**Task:** Everything from the line containing "코드와 문서를 포함한 개발자의 예제파일 및 문서화에 이용 (javadoc)" through the end of the entries should be transcribed exactly. Leave out all other lines.

**Records shown:**
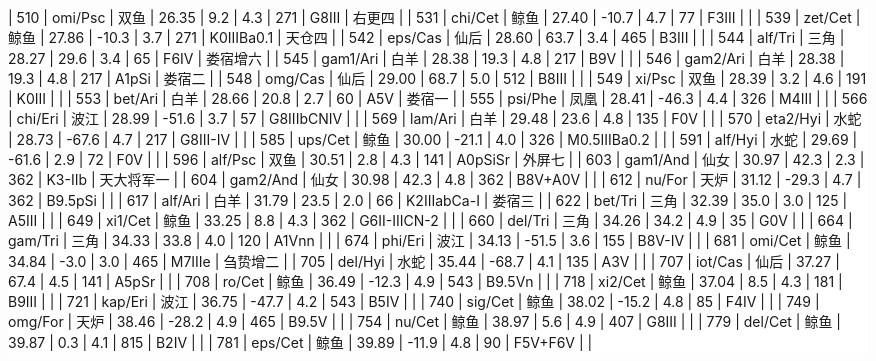 | 510   | omi/Psc  | 双鱼  | 26.35  | 9.2     | 4.3  | 271    | G8III               | 右更四     |
| 531   | chi/Cet  | 鲸鱼  | 27.40  | -10.7   | 4.7  | 77     | F3III               |         |
| 539   | zet/Cet  | 鲸鱼  | 27.86  | -10.3   | 3.7  | 271    | K0IIIBa0.1          | 天仓四     |
| 542   | eps/Cas  | 仙后  | 28.60  | 63.7    | 3.4  | 465    | B3III               |         |
| 544   | alf/Tri  | 三角  | 28.27  | 29.6    | 3.4  | 65     | F6IV                | 娄宿增六    |
| 545   | gam1/Ari | 白羊  | 28.38  | 19.3    | 4.8  | 217    | B9V                 |         |
| 546   | gam2/Ari | 白羊  | 28.38  | 19.3    | 4.8  | 217    | A1pSi               | 娄宿二     |
| 548   | omg/Cas  | 仙后  | 29.00  | 68.7    | 5.0  | 512    | B8III               |         |
| 549   | xi/Psc   | 双鱼  | 28.39  | 3.2     | 4.6  | 191    | K0III               |         |
| 553   | bet/Ari  | 白羊  | 28.66  | 20.8    | 2.7  | 60     | A5V                 | 娄宿一     |
| 555   | psi/Phe  | 凤凰  | 28.41  | -46.3   | 4.4  | 326    | M4III               |         |
| 566   | chi/Eri  | 波江  | 28.99  | -51.6   | 3.7  | 57     | G8IIIbCNIV          |         |
| 569   | lam/Ari  | 白羊  | 29.48  | 23.6    | 4.8  | 135    | F0V                 |         |
| 570   | eta2/Hyi | 水蛇  | 28.73  | -67.6   | 4.7  | 217    | G8III-IV            |         |
| 585   | ups/Cet  | 鲸鱼  | 30.00  | -21.1   | 4.0  | 326    | M0.5IIIBa0.2        |         |
| 591   | alf/Hyi  | 水蛇  | 29.69  | -61.6   | 2.9  | 72     | F0V                 |         |
| 596   | alf/Psc  | 双鱼  | 30.51  | 2.8     | 4.3  | 141    | A0pSiSr             | 外屏七     |
| 603   | gam1/And | 仙女  | 30.97  | 42.3    | 2.3  | 362    | K3-IIb              | 天大将军一   |
| 604   | gam2/And | 仙女  | 30.98  | 42.3    | 4.8  | 362    | B8V+A0V             |         |
| 612   | nu/For   | 天炉  | 31.12  | -29.3   | 4.7  | 362    | B9.5pSi             |         |
| 617   | alf/Ari  | 白羊  | 31.79  | 23.5    | 2.0  | 66     | K2IIIabCa-I         | 娄宿三     |
| 622   | bet/Tri  | 三角  | 32.39  | 35.0    | 3.0  | 125    | A5III               |         |
| 649   | xi1/Cet  | 鲸鱼  | 33.25  | 8.8     | 4.3  | 362    | G6II-IIICN-2        |         |
| 660   | del/Tri  | 三角  | 34.26  | 34.2    | 4.9  | 35     | G0V                 |         |
| 664   | gam/Tri  | 三角  | 34.33  | 33.8    | 4.0  | 120    | A1Vnn               |         |
| 674   | phi/Eri  | 波江  | 34.13  | -51.5   | 3.6  | 155    | B8V-IV              |         |
| 681   | omi/Cet  | 鲸鱼  | 34.84  | -3.0    | 3.0  | 465    | M7IIIe              | 刍贽增二    |
| 705   | del/Hyi  | 水蛇  | 35.44  | -68.7   | 4.1  | 135    | A3V                 |         |
| 707   | iot/Cas  | 仙后  | 37.27  | 67.4    | 4.5  | 141    | A5pSr               |         |
| 708   | ro/Cet   | 鲸鱼  | 36.49  | -12.3   | 4.9  | 543    | B9.5Vn              |         |
| 718   | xi2/Cet  | 鲸鱼  | 37.04  | 8.5     | 4.3  | 181    | B9III               |         |
| 721   | kap/Eri  | 波江  | 36.75  | -47.7   | 4.2  | 543    | B5IV                |         |
| 740   | sig/Cet  | 鲸鱼  | 38.02  | -15.2   | 4.8  | 85     | F4IV                |         |
| 749   | omg/For  | 天炉  | 38.46  | -28.2   | 4.9  | 465    | B9.5V               |         |
| 754   | nu/Cet   | 鲸鱼  | 38.97  | 5.6     | 4.9  | 407    | G8III               |         |
| 779   | del/Cet  | 鲸鱼  | 39.87  | 0.3     | 4.1  | 815    | B2IV                |         |
| 781   | eps/Cet  | 鲸鱼  | 39.89  | -11.9   | 4.8  | 90     | F5V+F6V             |         |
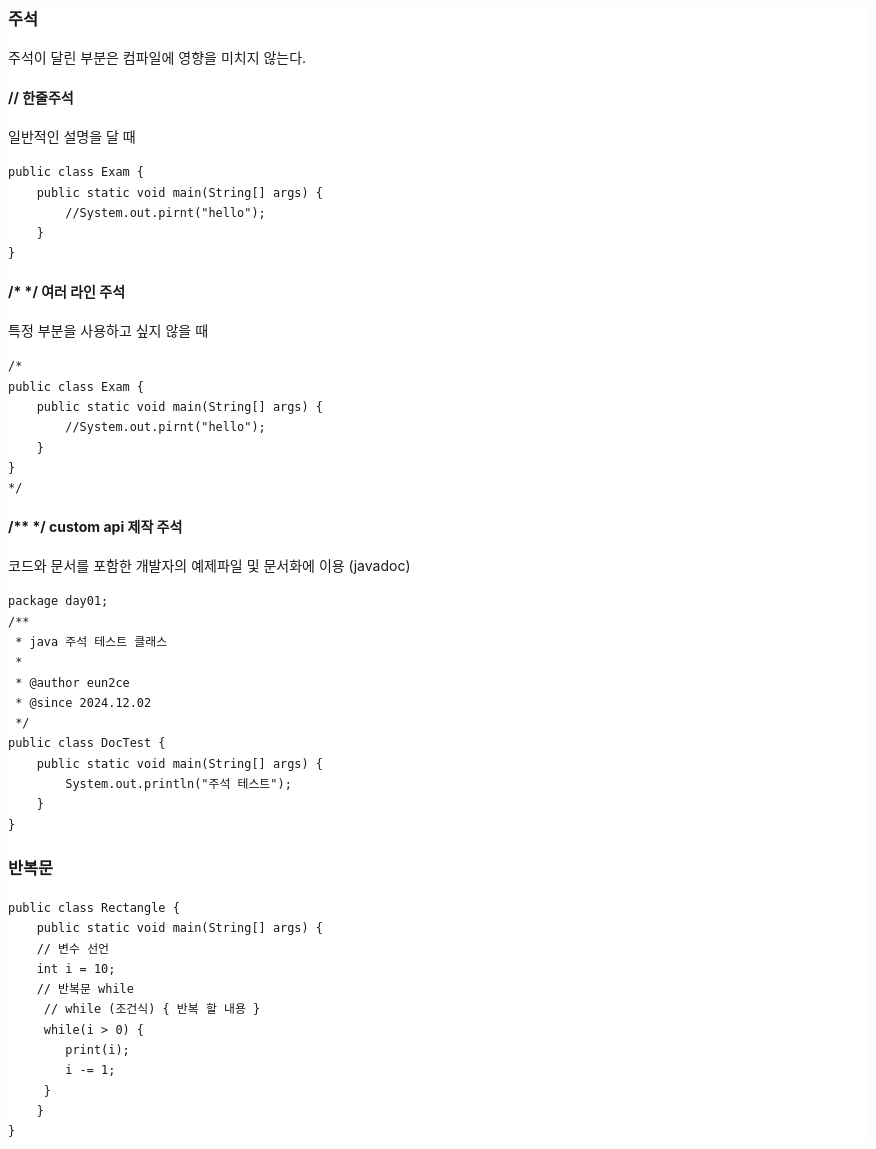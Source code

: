 ### 주석

주석이 달린 부분은 컴파일에 영향을 미치지 않는다.

#### // 한줄주석

일반적인 설명을 달 때

```
public class Exam {
    public static void main(String[] args) {
        //System.out.pirnt("hello");
    }
}
```

#### /* */ 여러 라인 주석

특정 부분을 사용하고 싶지 않을 때

```
/*
public class Exam {
    public static void main(String[] args) {
        //System.out.pirnt("hello");
    }
}
*/
```

#### /** */ custom api 제작 주석

코드와 문서를 포함한 개발자의 예제파일 및 문서화에 이용 (javadoc)

```
package day01;
/**
 * java 주석 테스트 클래스
 *
 * @author eun2ce
 * @since 2024.12.02
 */
public class DocTest {
    public static void main(String[] args) {
        System.out.println("주석 테스트");
    }
}
```

### 반복문

```
public class Rectangle {
    public static void main(String[] args) {
    // 변수 선언
    int i = 10;
    // 반복문 while
     // while (조건식) { 반복 할 내용 }
     while(i > 0) {
     	print(i);
        i -= 1;
     }
    }
}
```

**Output of the exercise:**
코드와 문서를 포함한 개발자의 예제파일 및 문서화에 이용 (javadoc)

```
package day01;
/**
 * java 주석 테스트 클래스
 *
 * @author eun2ce
 * @since 2024.12.02
 */
public class DocTest {
    public static void main(String[] args) {
        System.out.println("주석 테스트");
    }
}
```

### 반복문

```
public class Rectangle {
    public static void main(String[] args) {
    // 변수 선언
    int i = 10;
    // 반복문 while
     // while (조건식) { 반복 할 내용 }
     while(i > 0) {
     	print(i);
        i -= 1;
     }
    }
}
```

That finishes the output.